Another mistake is the overuse of the crash/restart “hammer.” One of the ideas in crash-only software is that if a component is behaving strangely or suffering some bug, you can just crash it and restart it, and more than likely, it will start functioning again. This is often faster than diagnosing and fixing the problem by hand, so it is a good technique for high-availability services. Some programmers overuse the technique by deliberately writing code to crash the program whenever something goes wrong, when the correct solution is to handle all the errors you can think of correctly, and then rely on crash/restart for unforeseen error conditions. Another overuse of crash/restart is that when things go wrong, you should crash and restart the whole system. One tenet of crash-only system design is the idea that crash/restart is cheap - because you are only crashing and recovering small, self-contained parts of the system. — Crash-only software: More than meets the eye

Conclusion

The problem with the name “best practice” is a similar problem with the name “clean code”. The names are typically used to connote something positive, even when they just encode subjectivity. e.g., Some groups might consider code that adheres to the Locality of Behavior (LoB) principle as not being clean or following best practices. Different solutions have different tradeoffs, so articulating exactly why something is better is more productive than relying on opaque names (i.e., names that don’t have a clear agreed-upon definition).

During my research for this essay, I tried to figure out why some “best practices” are still widely used, even when they are not particularly useful. The excerpts below might provide some explanation:

  1. “Best practice is about collective liability: When following best practice, a failure is all our fault. Otherwise, you own that failure alone.” — Nathants
  2. “One reason a practice’s inefficiency may be difficult to spot is because when it came into existence, it was beneficial. But when circumstances have changed, and it has become inefficient, nobody remembers. Because everybody is now doing it, it is difficult to spot that doing it differently would be better.” — HBR
  3. Dan Luu pointed out how hard it is to communicate nuance at scale. This might explain why some “best practices” are worded in an absolute way.

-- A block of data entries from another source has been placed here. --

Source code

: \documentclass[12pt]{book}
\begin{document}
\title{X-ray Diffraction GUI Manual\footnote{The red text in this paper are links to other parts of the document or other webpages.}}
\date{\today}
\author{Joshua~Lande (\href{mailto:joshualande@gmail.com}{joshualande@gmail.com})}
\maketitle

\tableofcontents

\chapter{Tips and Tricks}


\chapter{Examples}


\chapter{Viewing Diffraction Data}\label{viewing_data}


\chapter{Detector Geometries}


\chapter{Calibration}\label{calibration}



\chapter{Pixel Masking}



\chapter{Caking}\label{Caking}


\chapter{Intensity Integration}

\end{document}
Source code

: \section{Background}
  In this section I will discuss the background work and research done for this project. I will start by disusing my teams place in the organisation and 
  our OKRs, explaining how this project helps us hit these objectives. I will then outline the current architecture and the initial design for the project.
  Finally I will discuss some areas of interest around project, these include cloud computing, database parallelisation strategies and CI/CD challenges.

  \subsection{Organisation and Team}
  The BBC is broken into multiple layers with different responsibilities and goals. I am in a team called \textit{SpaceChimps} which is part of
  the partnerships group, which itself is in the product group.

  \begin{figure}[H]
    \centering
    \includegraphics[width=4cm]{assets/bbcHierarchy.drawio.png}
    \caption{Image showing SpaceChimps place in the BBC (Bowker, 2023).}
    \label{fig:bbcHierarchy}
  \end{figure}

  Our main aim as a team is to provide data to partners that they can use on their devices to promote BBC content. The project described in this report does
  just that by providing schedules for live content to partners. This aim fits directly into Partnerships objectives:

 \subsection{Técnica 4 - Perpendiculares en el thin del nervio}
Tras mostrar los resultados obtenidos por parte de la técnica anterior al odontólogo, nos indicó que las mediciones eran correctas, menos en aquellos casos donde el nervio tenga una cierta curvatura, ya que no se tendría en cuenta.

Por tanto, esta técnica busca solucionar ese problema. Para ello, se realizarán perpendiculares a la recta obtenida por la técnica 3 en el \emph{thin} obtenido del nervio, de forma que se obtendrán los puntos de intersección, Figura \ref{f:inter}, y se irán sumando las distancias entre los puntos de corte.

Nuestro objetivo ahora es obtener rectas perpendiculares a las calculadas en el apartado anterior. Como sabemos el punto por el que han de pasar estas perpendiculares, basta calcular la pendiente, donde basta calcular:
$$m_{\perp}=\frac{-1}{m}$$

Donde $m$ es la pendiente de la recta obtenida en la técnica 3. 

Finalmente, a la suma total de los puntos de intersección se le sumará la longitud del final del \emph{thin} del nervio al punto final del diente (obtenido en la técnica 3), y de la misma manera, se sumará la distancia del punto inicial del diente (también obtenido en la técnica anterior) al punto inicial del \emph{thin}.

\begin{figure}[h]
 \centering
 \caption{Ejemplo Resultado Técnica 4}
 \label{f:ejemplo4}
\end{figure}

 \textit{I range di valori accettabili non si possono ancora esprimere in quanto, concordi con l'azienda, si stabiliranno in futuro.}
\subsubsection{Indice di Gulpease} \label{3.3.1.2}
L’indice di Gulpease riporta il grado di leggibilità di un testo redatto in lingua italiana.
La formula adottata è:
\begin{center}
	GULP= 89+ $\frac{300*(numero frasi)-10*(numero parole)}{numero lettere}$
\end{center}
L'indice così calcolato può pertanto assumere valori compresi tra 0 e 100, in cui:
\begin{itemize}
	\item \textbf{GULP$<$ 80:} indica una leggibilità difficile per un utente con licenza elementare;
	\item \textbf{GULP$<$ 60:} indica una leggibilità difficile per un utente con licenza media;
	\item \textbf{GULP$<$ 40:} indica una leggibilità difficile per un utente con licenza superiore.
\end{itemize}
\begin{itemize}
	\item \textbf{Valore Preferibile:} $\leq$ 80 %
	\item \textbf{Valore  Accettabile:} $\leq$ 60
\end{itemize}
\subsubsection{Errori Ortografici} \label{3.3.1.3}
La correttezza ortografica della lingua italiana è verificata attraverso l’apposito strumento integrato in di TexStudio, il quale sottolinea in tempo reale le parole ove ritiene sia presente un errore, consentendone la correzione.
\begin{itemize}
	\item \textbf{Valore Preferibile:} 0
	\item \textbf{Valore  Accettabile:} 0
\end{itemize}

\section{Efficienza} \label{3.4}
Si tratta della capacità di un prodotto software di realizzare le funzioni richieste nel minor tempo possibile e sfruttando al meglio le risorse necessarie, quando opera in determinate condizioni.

My goal with this essay is to implore people to think critically. It’s harder to eliminate unnecessary complexity when it’s masqueraded as “best practice”. Don’t you want to follow “best practice”?

A model is a simplification or approximation of reality and hence will not reflect all of reality. […] “**all models are wrong, but some are useful.**” — Model Selection and Multimodel Inference

Guidelines, conventions, and good practices don’t need to be flawless; they only need to be useful in your context. They are not free, so you must ensure their value outweighs their cost. If you genuinely try something and it feels like it doesn’t make sense, it probably doesn’t. Don’t fall for false consensus via information cascade, but also, don’t be too eager to dismiss an idea because you think you are different (you probably aren’t).

Context always matters. I have tried to build a case against mindlessly following “best practices”. However, there are cases where it makes sense to do so. e.g., for legal reasons (collective liability), lack of time to make an informed decision (time crunch), unfamiliar domain, etc.

I hope that one day, we will have a living repository to host and proliferate good patterns, their history, the context they matter in, their tradeoffs, symptoms of overuse/underuse, intellectually honest conversations, etc.

In this age, as organizations seek to be more efficient, they are best served by minimizing practices that cost so much yet provide no meaningful value.